DE L’ASSOCIATION INTERNATIONALE

POUR L’ETUDE DE LA MER D’ASIE DU SUD-EST
 

 

  • Considérant que l’étendue d’eau internationale connue sous les diverses appellations de Mer de Chine du Sud, Nanhai (pour les Chinois) et Bien Dong (ou Mer Orientale, pour les Vietnamiens), joue depuis l’Antiquité un rôle vital dans l’Histoire de l’Asie du Sud-Est, non seulement dans le commerce, la pêche et autres produits de la mer, mais aussi dans le renforcement de la paix parmi les nations riveraines ;

  • Considérant que cette mer constitue aujourd’hui la deuxième étendue d’eau internationale la plus active au monde, par laquelle  une large part des matières premières, du pétrole et combustible et des produits manufacturés alimentant les économies du Japon, de la Corée, de Taiwan, et de la Chine  transite dans  ce  couloir de navigation ;

  • Considérant qu’au cours des dernières années, les empiètements et exigences exorbitantes d’une grande puissance régionale ont menacé la stabilité de la région, ont mis en danger l’équilibre délicat acquis au cours des siècles entre les différents acteurs de la région, parmi lesquels la plupart des nations de l’ASEAN ;

  • Considérant que le code de conduite pacifique conclu et adopté en 2004 par les pays riverains de cette étendue d’eau n’a pas résolu les relations de plus en plus conflictuelles entre cette puissance hégémonique et les autres puissance légitimes de la région ;

 

L’Association Internationale pour l’Etude de la Mer de l’Asie du Sud-Est , par le présent, déclare :

 

  1. Premièrement, que par équité à l’égard de toutes les nations riveraines, elle militerait pour que l’étendue d’eau décrite ci-dessus soit renommée « Mer d’Asie du Sud-Est ».

  2. Deuxièmement, qu’elle rechercherait la coopération internationale, en particulier la coopération entre les chercheurs des pays de l’ASEAN, afin d’étudier tous  les aspects du sujet  liés à la Mer d’Asie du Sud-Est, incluant  les aspects géopolitiques, les revendications de souveraineté historiques, l’océanographie, la climatologie et la météorologie, la pêche et les autres ressources naturelles (dont le pétrole et le gaz naturel), la faune et la flore ,le sol et  la géologie  composant le plateau continental, l’archéologie marine, et toutes les questions relevant de la Convention sur la Loi de la Mer des Nations Unies (UNCLOS).

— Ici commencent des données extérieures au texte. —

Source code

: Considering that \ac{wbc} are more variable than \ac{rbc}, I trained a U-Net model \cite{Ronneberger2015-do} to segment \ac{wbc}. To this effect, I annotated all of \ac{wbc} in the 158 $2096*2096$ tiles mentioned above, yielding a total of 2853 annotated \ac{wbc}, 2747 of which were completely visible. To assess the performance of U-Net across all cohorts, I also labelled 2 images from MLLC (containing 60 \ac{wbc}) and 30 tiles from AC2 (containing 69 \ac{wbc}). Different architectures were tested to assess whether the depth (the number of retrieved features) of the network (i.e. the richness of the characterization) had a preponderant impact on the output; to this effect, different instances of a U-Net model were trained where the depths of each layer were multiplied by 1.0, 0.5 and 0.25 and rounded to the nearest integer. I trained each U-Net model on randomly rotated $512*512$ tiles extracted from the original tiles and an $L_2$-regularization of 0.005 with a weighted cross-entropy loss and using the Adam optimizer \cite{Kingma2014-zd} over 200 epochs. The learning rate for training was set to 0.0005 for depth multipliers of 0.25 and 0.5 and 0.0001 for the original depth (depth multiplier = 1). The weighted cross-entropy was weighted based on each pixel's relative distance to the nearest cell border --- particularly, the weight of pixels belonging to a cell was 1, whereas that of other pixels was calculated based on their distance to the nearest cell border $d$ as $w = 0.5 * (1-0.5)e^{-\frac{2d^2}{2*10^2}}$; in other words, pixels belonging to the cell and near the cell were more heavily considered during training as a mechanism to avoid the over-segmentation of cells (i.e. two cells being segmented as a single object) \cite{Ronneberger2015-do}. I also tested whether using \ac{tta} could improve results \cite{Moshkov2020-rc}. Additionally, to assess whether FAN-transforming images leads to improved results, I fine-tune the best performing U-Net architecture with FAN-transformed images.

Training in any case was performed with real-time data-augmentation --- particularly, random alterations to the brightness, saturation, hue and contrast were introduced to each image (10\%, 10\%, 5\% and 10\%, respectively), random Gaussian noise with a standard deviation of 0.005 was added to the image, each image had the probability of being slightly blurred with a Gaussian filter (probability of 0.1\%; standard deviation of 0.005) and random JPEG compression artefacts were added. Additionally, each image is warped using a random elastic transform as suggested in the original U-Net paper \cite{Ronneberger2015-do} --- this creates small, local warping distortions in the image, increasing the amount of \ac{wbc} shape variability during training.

  3. Troisièmement, qu’en conscience et avec équité, elle essaierait d’établir les revendications légitimes, historiques ou autres, que différentes nations ont émises pour des archipels tels que Paracel et les Iles Spratley ou des îles et récifs isolés.

  4. Quatrièmement, qu’elle chercherait à organiser des conférences internationales où tous les sujets mentionnés ci-dessus pourront être présentés et débattus afin de parvenir , autant qu’il est possible,  à un consensus international sur de tels problèmes..

  5. Cinquièmement, qu’à travers ces conférences et un programme de publications elle présenterait au monde une solution raisonnable et solidement argumentée aux différentes revendications de chacune des nations impliquées ;

Et,

  1. Sixièmement, qu’elle encouragerait la coopération des différentes nations de la région afin de former un front commun face à une  puissance hégémonique qui ambitionne de revendiquer 80 pour cent de la Mer d’Asie du Sud-Est.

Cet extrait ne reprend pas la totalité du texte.